Erdogan to visit Turkey-Syria border after shootings

The government in Syria is accusing Turkey of meddling in Syria's internal affairs by supporting the opposition to Bashar Al Assad, the president.

Powered by automated translation

ISTANBUL // Recep Tayyip Erdogan, Turkey's prime minister, is scheduled to visit his country's border with Syria Sunday as his foreign minister is caught up in controversy after saying Turkey would be the "owner" of the new Middle East.

The remarks by Ahmet Davutoglu stoked concerns that Turkey, a political and economic heavyweight, was trying to impose its will on the region, analysts said. The government in Syria is accusing Ankara of meddling in Syria's internal affairs by supporting the opposition to Bashar Al Assad, the president.

"We will continue to be the owners, pioneers and servants of the new Middle East," Mr Davutoglu told parliament in Ankara on April 26.

Sami Kohen, a foreign-policy columnist at the Milliyet newspaper, said Mr Davutoglu's vision of Turkey's role had raised eyebrows in the region. "The statement shocked many people because of the blunt way he put it," Mr Kohen told The National. "He more or less said: We are the boss. Those were very strong words."

Faced with criticism of following a "neo-Ottoman" approach in a region ruled by a Turkish empire for centuries, Mr Davutoglu quickly sought to reassure Turkey's neighbours that his country had no intention of erecting a new hegemony.

Turkey, the 17th largest economy in the world, a European Union candidate country and a Nato member with the second biggest armed forces of the alliance after the United States, has become more active in Middle Eastern affairs under Mr Erdogan's government. At the same time, the popularity of Mr Erdogan, a pious Muslim who combines populist positions with pragmatism, has soared in the region.

In his visit to the Syrian border, Mr Erdogan is scheduled to talk to Syrian refugees in a camp of prefabricated houses in the south-eastern province of Kilis, where two Syrians died in cross-border shooting coming from Syria last month. The shooting prompted Mr Erdogan to warn that Turkey could ask Nato for help if border violations continued. A fresh firefight between Syrian government troops and rebel soldiers broke out close to the border near the camp last Monday.

According to Turkish media reports, Mr Erdogan may use the visit, his first to the Syrian border region since the unrest in the neighbouring country began last year, to publicly call on Mr Al Assad to step down.

Turkey, a former ally of Mr Al Assad, says the Syrian government has lost its legitimacy because of its violent repression of a protest movement in the country that has killed more than 9,000 people since March last year. Mr Erdogan and other government officials have said Turkey does not exclude a military intervention in the neighbouring country to establish a safe zone for refugees inside Syria.
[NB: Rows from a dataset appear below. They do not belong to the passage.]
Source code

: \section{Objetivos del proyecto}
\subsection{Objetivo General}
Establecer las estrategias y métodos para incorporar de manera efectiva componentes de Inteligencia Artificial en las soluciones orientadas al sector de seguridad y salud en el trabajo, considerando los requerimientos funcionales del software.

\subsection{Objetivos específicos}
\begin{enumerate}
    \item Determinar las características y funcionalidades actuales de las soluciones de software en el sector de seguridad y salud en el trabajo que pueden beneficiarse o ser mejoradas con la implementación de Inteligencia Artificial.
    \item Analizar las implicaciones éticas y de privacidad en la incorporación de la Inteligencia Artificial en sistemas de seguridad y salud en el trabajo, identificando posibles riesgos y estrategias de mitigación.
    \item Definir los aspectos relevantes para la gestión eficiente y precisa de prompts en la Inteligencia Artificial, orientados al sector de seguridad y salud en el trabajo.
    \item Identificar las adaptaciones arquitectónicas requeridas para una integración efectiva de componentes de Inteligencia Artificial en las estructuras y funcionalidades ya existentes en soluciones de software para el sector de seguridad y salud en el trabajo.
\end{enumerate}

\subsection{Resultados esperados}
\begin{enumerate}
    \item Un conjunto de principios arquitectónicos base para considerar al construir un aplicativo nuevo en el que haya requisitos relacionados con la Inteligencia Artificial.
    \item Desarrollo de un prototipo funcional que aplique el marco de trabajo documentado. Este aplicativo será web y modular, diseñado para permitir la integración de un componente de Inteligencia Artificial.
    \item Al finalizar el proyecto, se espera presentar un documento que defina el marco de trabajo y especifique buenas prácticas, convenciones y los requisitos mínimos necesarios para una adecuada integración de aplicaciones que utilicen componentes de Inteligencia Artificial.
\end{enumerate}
Initially caught off guard by the Arab Spring, Turkey has developed a new foreign policy approach that emphasises support for democracy in the whole of the Middle East. Ankara has recommended its own system - a Muslim, but secular state based on democratic principles - as a model for the region.

Mr Davutoglu told parliament in Ankara "a new Middle East" was being born with the toppling of authoritarian regimes in the region last year, according to the text of the speech posted on the foreign ministry's website. "The future does not lie in archaic regimes, it lies in the will of the people," the minister said.

"We as Turkey will lead the big wave of change in the Middle East, we will continue to be the pioneer of that wave of change," he said. People in the Middle East regarded Turkey as a "pioneer country of a new regional order", the minister said in response to opposition charges that the government was interfering in the internal affairs of countries such as Syria.

Mr Kohen, the foreign-policy columnist, said the speech caused concern among Arabs because a perception "of an interventionist attitude by Turkey and neo-Ottoman tendencies". The Turkish government clearly felt it had a mission to be a major player in the Middle East, he said. "But it was not good music to the ears of some leaders in the region," Mr Kohen said about Mr Davutoglu's speech. "They are wondering: What do they want to do with us?"

Many were reluctant to import Turkish structures, Mr Kohen said. "They are saying: We are trying to develop our own model."

In a speech in Istanbul on May 3, Mr Davutoglu insisted his vision for Turkey's role did not mean Ankara was trying to revive Ottoman policies.

Veysel Ayhan, an analyst at the Centre for Middle Eastern Strategic Studies, a think tank in Ankara, said Mr Davutoglu's speech was a sign of Turkey's determination to have a say in the region.

"Turkey will play a very important role" in new political situation in the Middle East, Mr Ayhan said. "The minister indicated that this new order will not be built without Turkey."